Surely THAT is anybody's idea of incredible achievement! And she's so young.
'Where did this severely marginalized child get the...the wherewithal, the inner strength, the dedication, the mind boggles...What enables some people to achieve as incredibly she has?'
I find the answer in her using her experience and her reason.
Let's discuss the soaring positive luminous thing out of all this which she downplays as if it were normal: her rise. Her many achievements, modestly downplayed as if a matter of fact everyday accomplishment. All this and STILL she rises. How? What do you think allowed her to do this? What sort of characteristic or dedication? How did she teach herself to READ? To do advanced math which she says is like a language in itself, I loved that.
I could only stomach it once. I could not put it down, I was VERY glad to see her triumphant ending, but I also now can't pick it back up and desperately want to say something positive about SOMETHING in it.
I think it's this quality of the book which lifts it into the "Love it" category.
What do you think?
I doubt she tried to report Shawn's violence. If she had, the family uproar it would cause would have been too major not to be part of the story.
I hope there have been, I doubt any exist. What's her physical proof? She has no physical proof of her own issues, the dog disappeared, and everybody says she is lying. Even now. And as in so many domestic violence issues what can the police do if everybody says it didn't happen. The headlines are full of why something was not reported at the time, it seems. Maybe the lesson here for all of us is report now repent later.
To me, the book these many years later IS a report, of what happened then.
This doesn't help us to know if she is writing fact or fiction; you still need to tell your story properly even if it's true.
This, after she did certainly as a child report it to her parents and was not believed, nor did anything about it. THEY in this thing and in all others, are the responsible adults , supposedly, neglectful as they are, and are to blame, surely not the victim herself.
Really?
They appear to be spinning like mad, trying to save face.

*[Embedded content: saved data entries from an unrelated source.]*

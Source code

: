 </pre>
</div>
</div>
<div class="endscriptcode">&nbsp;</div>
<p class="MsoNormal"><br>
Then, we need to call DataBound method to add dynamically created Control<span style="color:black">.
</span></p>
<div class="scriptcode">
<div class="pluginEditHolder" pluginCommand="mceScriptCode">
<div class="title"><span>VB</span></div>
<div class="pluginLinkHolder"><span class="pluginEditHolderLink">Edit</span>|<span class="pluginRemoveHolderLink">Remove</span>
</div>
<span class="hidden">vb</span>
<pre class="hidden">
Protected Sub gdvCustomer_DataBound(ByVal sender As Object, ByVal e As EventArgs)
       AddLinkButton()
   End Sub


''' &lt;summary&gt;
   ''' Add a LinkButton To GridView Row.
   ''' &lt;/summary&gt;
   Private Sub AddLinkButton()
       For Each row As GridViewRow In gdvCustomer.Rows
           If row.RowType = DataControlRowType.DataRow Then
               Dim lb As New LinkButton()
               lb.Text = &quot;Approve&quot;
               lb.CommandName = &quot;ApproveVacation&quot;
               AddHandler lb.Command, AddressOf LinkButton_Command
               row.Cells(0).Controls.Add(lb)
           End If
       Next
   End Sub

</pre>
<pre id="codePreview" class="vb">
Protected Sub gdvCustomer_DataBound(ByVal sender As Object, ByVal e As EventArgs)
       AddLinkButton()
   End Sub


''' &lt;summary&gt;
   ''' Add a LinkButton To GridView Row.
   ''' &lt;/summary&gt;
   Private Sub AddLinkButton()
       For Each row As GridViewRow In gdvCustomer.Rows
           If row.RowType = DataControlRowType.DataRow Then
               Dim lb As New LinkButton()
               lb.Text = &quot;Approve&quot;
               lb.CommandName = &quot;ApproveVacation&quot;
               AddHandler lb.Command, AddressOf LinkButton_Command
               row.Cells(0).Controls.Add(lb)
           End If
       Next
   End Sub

(I still don't know what the "End Times" are. But apparently you can drive when they come.)
She must stay strong and find the strength to not waver, to do that would be the last betrayal of that girl who was abused and betrayed with no protection offered
I see the book as an attempt at reconciliation with her father and the rest of the family. Even with that sadistic brother, Shawn. Tara would like to go home to her beloved Buck's Peak.
Her mother did take the time to teach her. Not homeschooling. She says so flatly in one of the video links I put up here in an interview (with blond hair) when asked directly (as she skirts around it in the book) what homeschooling she received from her mother, that her mother by the time she came along was too busy with the Oils and 7 children (or something like that, it's there for anybody to see) to do any homeschooling.
And apparently too busy to teach the child anything about hygiene, health, and personal cleanliness, either, as witness to the others in college and afterwards who encountered her, at her own admission.
So Mom, while I'm sure providing support in some things and instruction in some things, apparently skipped these two major issues. And of course SHE is bottling oils for health.
Tara as a historian. What made her choose that as a major?
So how do you see the Westovers's saga playing out? Will people forget this?
(http://seniorlearn.org/latin/graphics/Educated.jpg) | You’ve heard about it, everybody is reading it, you can’t put it down, but what do YOU make of Educated? Mark your calendar for July 19 and join us in our new fun Mini Book Discussion Series this summer and help us discuss Educated: A Memoir by Tara Westover, an unbelievable and true story which will never be forgotten by anybody who reads it. Come tell us what you think! |
Please rest assured that everyone here HAS read your words above, several times, and DOES understand that they are your considered opinion on the veracity of the book, and that you need feel no anxiety to repeat them: we've got it. :)
Instead of using this situation as a teachable moment to explain cleanliness, Mom succumbs to the green eyed demon herself, "and a jealousy lights her eyes."